The pots were moved nearer to the house along the fence, though they formed a slightly smaller collection by the end of the weekend, and the emptied pots were quickly filled again in a potting session in the hungry greenhouse. The ladybird poppy still waits, waving its bright splashes of scarlet in the wind, captured here backlit by the afternoon sunshine alongside the vibrant green foliage of the magnolia stellata which also awaits a home a little closer to the house.
On the other side of the garden we dug even further, pulling out the ivy, nettles and other pernicious weeds that had been revelling here, and digging as best we could amid the thick roots of the silver birch which rise to the surface in places. I dug out, cleaned and split the primroses by the shed and replanted them around the yellow rose, which is looking very happy this year.
I planted the sambucus nigra between the old birch and the young betula utilis v. jacquemontii ‘Trinity College’ and in front of it the silvery plumes of stipa barbata. A clump of daisies has survived intact, and to these I added echinacea purpurea raised from seed last year, and several other perennials and annuals again from this year’s frantic seed sowing which were starting to look impatient under glass. Unlike the other bed, this border is not yet fully planted, with spaces still to fill, but oh! the joy of finally being able to put plants into the ground.
On Sunday I continued to add the occasional plant to this border, struggling at times to stand against the strong south-westerly winds that blow unfettered across from the fields beyond. No sooner had I gently tipped a plant from its plastic container ready to sink into the newly dug hole before me than the wind had hurled the pot across the garden to collect along the fence. I feel a little uneasy about unleashing this weather on these poor plants – the stipa has been horizontal for two days now – but it will be a couple of years before the new hedge thickens up sufficiently to shelter the garden a little once more, so it will surely be survival of the fittest for the first season or two. Who says cosmos won’t thrive in howling gales? Ah well…
We also tied the two pear cordons to a post and wire system. Both trees are bearing fruit this year, and with the strong winds their stems have been bowing back onto the cabbage cages behind with some force. Hopefully now they should at least remain vertical, and perhaps some of the fruit will survive the onslaught.

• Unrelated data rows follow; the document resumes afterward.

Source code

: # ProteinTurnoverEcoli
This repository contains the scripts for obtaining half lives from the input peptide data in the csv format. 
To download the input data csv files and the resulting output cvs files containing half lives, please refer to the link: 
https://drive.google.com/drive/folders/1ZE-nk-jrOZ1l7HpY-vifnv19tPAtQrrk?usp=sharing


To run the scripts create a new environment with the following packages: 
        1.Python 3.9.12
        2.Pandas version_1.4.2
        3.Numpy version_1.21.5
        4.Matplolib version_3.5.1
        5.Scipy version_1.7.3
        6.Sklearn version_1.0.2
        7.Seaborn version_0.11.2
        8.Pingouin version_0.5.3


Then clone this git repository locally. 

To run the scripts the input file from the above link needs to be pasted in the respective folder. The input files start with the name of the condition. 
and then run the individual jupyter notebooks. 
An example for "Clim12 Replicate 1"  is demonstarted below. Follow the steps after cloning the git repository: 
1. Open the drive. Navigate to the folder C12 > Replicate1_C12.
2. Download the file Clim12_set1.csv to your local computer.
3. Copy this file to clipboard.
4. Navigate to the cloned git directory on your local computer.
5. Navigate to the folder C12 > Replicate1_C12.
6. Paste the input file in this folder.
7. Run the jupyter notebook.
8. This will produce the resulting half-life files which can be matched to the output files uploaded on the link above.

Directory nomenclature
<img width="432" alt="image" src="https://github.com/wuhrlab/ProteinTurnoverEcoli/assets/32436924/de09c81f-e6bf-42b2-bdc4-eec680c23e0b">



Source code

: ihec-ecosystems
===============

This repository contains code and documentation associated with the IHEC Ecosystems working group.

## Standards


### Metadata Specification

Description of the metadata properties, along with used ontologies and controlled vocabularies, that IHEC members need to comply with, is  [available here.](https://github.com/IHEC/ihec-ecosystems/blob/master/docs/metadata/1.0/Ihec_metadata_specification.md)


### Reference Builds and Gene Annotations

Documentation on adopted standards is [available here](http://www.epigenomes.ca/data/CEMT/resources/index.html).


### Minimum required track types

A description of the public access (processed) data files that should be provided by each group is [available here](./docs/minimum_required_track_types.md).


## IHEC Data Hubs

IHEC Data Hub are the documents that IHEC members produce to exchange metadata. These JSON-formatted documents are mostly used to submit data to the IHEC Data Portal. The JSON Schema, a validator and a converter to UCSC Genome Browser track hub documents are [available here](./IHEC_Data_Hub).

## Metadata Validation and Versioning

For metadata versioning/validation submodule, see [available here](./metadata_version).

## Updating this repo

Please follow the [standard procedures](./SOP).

Once the pears were secure, and the wires on the apple supports replaced with something more robust, I sought refuge in the greenhouse for the remainder of the afternoon and evening – incredible how much time is swallowed by sowing, pricking out and potting on the succession of seedlings. King of the Hill suggests that perhaps I have sowed too much ( his conviction strengthened by the amount of compost, pots and labels that have been swallowed by the greenhouse each week ).
Every time I walk beneath the peach tree to pass to and from the greenhouse, the wind wallops me on the head with the lowest branch. With quite a crack. Eliciting more than a little muttering from me. Perhaps the tree doesn’t realise that I am the lone champion of its survival here – King of the Hill is not particularly keen on peaches, or the central position of the peach tree that we inherited.
I’m sure that there is going to be a lot of change in these borders – some pairings will work by happy chance, and others will need tweaking, or require digging up and moving – but it is so good to finally have made a start. Now I really can’t wait for the groundworks to begin in a few weeks so that we can complete the hard landscaping and open up the rest of the garden once and for all.